Thursday night: I join several other candidates in working with another ski-and-toboggan instructor on his regular shift. I am exhausted from the get-go after spending most of the day snowplowing and side-slipping, which is kind of like getting ready for an evening 5K by doing a speed workout the morning of the race. I feel like I’m struggling with even the most basic skills. Video analysis shows that I’m locking out my downhill leg during my turns, still sitting back in my skis. I spend the night willing my quads to work and willing my eyes not to tear up in frustration, succeeding at neither.
Friday night: I work the day shift in a Day-Quil haze, thanks to a cold I’ve caught while staying in the patrol’s bunk room, located in a ventilation-free room below the rental department. Steve drives up from Virginia Beach and arrives to find me curled up on the couch, fast asleep, while other patrollers’ kids watch “Snow Dogs” on the bunk room television. We go out for pizza. It is the first time I’ve left Whitetail for days, besides a few trips to the McDonald’s in Clear Spring, which has cell reception and WiFi for work sessions. I tell Steve about the week. He tells me I’ve lost perspective on the whole thing, and asks if I can hear how impatient, perfectionistic and self-deprecating I’m being, and how self-defeating that all is. I pout, and tell him to cut me a break. I know in the pit of my stomach that he’s right.
Saturday: I go through the second official S&T class still feeling terrible about myself, getting through all the drills but enjoying very few of them. This time, video analysis shows that I need to “loosen up.” In the afternoon, I ride the lift up with the instructor I’d worked with in the morning, who senses something’s wrong. He asks if I’ve been free-skiing at all since starting the training, knowing that I haven’t been. So we take turns following each other through some nice, soft bumps along the side of a run. It’s so much fun, I finish each section giggling. I have my best runs of the day, and manage to incorporate most of the skills I’ve been obsessing about. Turns out it’s much easier to ski well when you’re not in the middle of a nervous breakdown. I finish the day feeling hopeful and optimistic.

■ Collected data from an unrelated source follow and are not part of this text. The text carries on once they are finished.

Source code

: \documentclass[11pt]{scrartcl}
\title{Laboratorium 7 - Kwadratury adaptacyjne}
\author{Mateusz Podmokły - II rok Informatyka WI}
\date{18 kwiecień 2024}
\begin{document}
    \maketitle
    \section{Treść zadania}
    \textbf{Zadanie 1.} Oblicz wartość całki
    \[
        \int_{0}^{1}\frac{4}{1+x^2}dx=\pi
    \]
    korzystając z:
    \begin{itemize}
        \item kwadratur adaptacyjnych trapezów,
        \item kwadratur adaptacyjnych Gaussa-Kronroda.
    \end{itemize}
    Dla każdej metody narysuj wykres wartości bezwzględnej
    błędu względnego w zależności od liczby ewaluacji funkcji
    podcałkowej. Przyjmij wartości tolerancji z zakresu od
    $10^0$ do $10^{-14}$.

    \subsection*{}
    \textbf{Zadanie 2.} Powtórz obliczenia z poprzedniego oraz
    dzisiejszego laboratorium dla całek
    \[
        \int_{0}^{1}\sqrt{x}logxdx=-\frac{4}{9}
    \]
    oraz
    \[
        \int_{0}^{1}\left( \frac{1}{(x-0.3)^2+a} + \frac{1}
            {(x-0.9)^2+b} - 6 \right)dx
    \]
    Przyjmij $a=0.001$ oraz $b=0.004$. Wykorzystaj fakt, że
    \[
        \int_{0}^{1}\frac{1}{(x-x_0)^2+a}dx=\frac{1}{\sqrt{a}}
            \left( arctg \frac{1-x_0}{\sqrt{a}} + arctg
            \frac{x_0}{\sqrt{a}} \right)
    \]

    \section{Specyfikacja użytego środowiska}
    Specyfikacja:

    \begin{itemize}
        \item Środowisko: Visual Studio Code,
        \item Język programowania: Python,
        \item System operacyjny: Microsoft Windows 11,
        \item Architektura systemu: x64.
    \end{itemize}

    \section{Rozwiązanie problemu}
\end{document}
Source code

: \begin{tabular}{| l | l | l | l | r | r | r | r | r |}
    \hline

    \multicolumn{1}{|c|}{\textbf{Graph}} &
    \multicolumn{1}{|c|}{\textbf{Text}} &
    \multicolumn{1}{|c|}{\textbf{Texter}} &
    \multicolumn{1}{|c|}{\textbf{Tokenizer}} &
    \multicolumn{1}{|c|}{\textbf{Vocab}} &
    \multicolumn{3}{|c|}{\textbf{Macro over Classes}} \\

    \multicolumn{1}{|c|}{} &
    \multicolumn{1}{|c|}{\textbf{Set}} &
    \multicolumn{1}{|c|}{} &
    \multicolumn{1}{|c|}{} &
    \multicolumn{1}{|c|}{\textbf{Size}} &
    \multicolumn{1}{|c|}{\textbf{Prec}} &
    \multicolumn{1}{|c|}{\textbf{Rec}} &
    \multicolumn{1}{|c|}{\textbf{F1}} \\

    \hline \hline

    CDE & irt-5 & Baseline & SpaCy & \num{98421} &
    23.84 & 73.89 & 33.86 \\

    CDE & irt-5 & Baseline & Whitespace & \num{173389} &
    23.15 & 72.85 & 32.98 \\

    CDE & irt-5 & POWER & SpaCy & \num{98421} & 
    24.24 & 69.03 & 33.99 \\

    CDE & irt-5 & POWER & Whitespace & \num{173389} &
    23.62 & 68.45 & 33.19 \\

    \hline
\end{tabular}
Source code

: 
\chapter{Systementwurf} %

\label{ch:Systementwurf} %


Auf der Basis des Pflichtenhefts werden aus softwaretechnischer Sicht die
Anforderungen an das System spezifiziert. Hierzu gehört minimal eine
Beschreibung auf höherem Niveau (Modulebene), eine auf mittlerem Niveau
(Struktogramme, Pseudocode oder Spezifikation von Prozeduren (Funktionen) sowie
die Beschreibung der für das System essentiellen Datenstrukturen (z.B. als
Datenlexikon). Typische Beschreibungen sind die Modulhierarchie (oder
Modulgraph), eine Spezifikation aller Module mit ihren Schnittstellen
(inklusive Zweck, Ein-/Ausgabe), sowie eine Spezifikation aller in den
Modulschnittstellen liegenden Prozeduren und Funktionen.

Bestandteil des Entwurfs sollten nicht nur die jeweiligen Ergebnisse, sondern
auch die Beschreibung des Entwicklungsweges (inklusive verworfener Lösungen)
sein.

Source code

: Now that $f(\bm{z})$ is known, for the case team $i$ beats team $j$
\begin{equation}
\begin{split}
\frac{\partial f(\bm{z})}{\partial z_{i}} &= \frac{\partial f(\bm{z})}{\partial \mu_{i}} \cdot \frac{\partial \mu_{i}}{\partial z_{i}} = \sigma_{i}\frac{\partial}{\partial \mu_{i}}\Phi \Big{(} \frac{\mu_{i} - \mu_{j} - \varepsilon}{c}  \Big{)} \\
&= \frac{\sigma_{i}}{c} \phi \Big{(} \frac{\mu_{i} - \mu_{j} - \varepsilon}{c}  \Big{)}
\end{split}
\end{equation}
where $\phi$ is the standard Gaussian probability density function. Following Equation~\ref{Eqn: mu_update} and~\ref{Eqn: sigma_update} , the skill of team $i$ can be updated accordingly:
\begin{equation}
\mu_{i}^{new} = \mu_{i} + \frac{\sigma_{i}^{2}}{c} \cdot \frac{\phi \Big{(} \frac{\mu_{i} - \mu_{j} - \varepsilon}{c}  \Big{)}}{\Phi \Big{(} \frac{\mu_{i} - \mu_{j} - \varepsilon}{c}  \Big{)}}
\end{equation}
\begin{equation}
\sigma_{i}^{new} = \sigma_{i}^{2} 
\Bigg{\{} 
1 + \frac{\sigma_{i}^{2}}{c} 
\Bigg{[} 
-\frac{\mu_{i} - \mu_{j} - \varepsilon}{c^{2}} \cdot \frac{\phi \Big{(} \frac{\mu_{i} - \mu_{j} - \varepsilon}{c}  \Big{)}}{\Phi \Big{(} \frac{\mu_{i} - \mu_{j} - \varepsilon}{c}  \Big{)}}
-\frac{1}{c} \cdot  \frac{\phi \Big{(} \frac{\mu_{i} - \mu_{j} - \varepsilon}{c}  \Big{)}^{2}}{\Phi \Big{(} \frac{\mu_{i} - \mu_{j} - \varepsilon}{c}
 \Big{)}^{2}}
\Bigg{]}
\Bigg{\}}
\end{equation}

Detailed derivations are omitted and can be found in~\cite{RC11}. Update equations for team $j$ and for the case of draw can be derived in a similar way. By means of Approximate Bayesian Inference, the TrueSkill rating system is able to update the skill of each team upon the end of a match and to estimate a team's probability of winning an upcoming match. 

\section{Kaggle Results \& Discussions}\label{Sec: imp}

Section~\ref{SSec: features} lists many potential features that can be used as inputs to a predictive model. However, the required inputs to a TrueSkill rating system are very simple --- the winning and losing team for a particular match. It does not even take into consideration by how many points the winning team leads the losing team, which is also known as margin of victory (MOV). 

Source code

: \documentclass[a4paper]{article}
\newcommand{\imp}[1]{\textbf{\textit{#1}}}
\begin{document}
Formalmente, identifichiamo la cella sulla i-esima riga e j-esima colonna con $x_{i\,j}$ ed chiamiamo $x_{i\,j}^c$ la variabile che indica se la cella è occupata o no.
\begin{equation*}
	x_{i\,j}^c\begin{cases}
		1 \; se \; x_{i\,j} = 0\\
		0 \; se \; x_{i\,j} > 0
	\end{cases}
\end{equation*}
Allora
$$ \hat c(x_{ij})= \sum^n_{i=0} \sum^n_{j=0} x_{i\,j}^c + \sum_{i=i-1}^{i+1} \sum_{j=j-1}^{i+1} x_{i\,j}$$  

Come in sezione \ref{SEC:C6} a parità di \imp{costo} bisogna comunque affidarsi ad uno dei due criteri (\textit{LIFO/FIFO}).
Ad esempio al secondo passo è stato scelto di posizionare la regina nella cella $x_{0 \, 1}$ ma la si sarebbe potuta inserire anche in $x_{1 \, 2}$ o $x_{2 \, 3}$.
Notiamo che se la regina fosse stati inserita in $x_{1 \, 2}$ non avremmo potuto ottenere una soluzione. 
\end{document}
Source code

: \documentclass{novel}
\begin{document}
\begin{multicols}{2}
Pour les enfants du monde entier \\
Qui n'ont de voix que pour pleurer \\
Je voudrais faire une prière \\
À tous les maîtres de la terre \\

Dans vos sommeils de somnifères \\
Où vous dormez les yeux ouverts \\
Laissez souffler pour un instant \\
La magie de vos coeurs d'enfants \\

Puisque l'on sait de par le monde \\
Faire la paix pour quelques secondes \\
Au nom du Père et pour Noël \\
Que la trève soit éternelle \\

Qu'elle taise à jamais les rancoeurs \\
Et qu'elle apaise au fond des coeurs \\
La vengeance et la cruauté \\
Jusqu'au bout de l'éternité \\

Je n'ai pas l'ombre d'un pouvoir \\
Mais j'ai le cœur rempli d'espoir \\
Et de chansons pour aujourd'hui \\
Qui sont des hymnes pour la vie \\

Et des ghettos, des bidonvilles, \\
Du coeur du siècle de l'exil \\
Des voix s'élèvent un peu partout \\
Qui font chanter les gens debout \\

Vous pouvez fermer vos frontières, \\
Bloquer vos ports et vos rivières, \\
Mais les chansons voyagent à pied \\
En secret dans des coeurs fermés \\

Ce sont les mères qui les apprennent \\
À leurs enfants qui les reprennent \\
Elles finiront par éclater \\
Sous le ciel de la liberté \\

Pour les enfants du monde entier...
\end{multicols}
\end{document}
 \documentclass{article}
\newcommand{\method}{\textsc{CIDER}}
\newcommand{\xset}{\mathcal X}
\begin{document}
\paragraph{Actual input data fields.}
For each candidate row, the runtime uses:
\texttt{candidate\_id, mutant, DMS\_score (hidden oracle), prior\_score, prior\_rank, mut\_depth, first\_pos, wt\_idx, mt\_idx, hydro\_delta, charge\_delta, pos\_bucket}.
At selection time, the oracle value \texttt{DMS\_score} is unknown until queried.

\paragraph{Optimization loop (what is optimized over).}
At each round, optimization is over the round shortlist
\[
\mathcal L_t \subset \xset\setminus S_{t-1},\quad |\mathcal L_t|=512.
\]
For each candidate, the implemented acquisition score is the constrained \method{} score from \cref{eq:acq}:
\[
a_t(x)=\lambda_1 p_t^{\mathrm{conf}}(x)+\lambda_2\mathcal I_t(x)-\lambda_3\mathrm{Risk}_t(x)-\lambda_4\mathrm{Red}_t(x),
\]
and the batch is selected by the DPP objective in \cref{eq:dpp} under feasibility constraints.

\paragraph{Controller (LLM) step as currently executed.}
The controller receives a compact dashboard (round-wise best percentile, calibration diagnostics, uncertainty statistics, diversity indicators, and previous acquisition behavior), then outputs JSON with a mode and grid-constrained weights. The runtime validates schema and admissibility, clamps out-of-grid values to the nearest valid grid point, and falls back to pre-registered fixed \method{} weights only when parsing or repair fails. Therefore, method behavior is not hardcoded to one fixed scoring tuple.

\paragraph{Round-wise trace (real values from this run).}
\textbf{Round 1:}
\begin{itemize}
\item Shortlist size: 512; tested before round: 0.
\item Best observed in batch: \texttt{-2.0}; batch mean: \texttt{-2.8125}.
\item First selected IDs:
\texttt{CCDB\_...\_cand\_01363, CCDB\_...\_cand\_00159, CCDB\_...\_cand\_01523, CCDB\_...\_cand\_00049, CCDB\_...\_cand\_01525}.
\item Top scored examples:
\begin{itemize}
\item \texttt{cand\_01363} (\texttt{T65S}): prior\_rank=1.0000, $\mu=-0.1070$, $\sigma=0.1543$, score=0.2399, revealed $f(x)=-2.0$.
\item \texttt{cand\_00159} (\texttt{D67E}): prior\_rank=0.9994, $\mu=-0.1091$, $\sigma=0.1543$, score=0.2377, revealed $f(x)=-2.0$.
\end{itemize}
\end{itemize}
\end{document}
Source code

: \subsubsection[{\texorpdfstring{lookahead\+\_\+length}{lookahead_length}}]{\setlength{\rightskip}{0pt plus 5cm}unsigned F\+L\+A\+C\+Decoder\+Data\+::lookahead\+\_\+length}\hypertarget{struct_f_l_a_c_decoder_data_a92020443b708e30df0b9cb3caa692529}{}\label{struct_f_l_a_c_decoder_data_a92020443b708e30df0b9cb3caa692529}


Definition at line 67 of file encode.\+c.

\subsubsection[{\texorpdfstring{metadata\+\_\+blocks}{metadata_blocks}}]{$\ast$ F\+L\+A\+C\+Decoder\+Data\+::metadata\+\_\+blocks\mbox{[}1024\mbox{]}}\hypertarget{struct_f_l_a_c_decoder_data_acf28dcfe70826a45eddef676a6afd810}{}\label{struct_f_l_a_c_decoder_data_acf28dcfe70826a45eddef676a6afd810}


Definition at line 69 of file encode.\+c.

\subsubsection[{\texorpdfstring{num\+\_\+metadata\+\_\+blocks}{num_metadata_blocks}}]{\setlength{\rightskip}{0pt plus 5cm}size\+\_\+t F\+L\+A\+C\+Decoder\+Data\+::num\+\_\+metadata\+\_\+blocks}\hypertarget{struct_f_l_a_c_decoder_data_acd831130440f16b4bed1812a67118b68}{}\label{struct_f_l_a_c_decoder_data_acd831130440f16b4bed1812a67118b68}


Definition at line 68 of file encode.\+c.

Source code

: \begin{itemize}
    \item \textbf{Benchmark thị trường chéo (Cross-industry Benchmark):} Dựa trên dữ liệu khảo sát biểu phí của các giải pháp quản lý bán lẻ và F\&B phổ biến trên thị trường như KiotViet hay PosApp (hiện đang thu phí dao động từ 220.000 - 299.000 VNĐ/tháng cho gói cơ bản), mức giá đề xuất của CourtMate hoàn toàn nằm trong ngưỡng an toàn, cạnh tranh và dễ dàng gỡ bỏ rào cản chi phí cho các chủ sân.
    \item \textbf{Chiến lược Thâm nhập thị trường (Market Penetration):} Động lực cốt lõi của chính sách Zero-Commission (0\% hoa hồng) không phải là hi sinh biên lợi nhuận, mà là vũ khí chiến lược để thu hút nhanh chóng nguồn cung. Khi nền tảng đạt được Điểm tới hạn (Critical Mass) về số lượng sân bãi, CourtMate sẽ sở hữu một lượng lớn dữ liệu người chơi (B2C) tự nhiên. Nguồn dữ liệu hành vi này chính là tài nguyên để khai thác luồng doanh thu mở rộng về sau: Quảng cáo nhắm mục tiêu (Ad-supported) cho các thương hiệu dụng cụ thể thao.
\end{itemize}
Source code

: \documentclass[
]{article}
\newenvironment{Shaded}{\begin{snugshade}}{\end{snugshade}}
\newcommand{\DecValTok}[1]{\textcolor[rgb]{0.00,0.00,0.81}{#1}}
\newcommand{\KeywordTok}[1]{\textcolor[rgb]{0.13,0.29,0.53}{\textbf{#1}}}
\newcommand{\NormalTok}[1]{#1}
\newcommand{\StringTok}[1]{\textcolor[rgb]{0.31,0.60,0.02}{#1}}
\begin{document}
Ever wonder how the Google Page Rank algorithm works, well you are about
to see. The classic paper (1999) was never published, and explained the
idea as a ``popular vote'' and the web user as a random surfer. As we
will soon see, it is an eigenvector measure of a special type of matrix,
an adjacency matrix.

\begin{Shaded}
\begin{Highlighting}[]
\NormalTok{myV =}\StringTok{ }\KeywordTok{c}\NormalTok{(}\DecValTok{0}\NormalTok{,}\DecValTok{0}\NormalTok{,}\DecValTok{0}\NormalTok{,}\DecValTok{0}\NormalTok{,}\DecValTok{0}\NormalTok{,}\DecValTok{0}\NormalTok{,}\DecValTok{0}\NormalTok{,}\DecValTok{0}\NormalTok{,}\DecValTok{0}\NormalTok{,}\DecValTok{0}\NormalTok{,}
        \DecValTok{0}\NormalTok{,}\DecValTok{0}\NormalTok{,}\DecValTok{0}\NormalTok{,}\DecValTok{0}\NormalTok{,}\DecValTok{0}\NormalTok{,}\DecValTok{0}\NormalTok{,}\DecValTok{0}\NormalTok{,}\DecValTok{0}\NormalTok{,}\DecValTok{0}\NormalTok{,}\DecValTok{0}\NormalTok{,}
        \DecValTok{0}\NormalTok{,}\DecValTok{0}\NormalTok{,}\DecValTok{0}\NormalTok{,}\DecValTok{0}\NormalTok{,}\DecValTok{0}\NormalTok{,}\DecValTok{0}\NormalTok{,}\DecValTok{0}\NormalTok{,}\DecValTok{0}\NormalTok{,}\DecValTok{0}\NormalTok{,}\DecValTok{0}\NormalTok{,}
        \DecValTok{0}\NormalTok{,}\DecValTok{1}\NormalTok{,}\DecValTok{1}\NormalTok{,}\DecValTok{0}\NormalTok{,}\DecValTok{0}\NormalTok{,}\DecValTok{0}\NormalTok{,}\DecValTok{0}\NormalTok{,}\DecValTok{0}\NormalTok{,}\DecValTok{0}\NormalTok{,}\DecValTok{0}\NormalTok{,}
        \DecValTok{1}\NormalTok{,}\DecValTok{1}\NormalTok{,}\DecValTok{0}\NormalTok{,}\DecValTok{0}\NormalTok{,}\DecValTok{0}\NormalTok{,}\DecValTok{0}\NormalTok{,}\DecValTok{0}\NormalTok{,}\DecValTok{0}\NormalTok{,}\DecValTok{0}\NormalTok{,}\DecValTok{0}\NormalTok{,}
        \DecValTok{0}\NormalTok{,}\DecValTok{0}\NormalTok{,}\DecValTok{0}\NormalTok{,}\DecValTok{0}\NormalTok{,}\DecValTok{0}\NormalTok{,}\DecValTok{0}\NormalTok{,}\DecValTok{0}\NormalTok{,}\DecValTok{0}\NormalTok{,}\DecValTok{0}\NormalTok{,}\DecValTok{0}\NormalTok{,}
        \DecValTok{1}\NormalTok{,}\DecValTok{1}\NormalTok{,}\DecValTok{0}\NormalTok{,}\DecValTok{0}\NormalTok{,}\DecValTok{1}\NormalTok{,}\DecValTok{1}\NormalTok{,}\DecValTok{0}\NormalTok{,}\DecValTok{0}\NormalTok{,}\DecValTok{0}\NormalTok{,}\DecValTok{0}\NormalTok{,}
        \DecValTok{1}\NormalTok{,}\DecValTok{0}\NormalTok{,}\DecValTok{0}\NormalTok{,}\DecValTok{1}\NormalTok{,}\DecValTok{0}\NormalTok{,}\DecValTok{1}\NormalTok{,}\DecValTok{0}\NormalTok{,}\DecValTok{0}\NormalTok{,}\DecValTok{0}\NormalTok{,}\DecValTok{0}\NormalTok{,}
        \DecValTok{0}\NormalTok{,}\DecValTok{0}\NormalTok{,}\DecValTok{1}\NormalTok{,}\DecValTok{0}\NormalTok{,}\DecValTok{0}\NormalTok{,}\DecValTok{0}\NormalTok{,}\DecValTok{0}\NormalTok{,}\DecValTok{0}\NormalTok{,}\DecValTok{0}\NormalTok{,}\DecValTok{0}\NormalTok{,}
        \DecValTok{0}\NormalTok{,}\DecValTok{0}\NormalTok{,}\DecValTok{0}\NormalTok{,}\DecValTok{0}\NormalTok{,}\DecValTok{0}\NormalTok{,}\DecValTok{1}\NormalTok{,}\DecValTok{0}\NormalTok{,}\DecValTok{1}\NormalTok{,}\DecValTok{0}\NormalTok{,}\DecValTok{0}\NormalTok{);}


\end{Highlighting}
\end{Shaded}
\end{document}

Sunday: On our way to dinner, Steve suggests I draw on sports-psychology lessons I’ve learned while training for various endurance events. As an example, he asks whether I ever doubted I’d finish my first marathon. He doesn’t expect me to say yes. I start thinking about how low I felt after my first-ever 17-miler, when I melted in the Florida heat and walked the last two miles, certain I could never finish a full 26.2. Then, I think about how I called my friend Sarah to tell her I wouldn’t be going to Nashville with her, and how she gently told me that it’s perfectly normal to feel awful during a long run, that the long run is sometimes just a dark point of training to be gotten through. I remember that a good training cycle isn’t about the absence of low points, but instead about how you handle those moments of intense self-doubt. When I start looking at some of the events of the past week as a perfectly normal dark point in training to be gotten through, everything ahead seems much brighter.
Monday: We stop at the DC Ski Center on our way out of town to shop for a new helmet and goggles for me. Steve suggests I stick around D.C. for the rest of the week to squeeze in a bit more training. I melt with gratitude, and take him up on it. So here I am.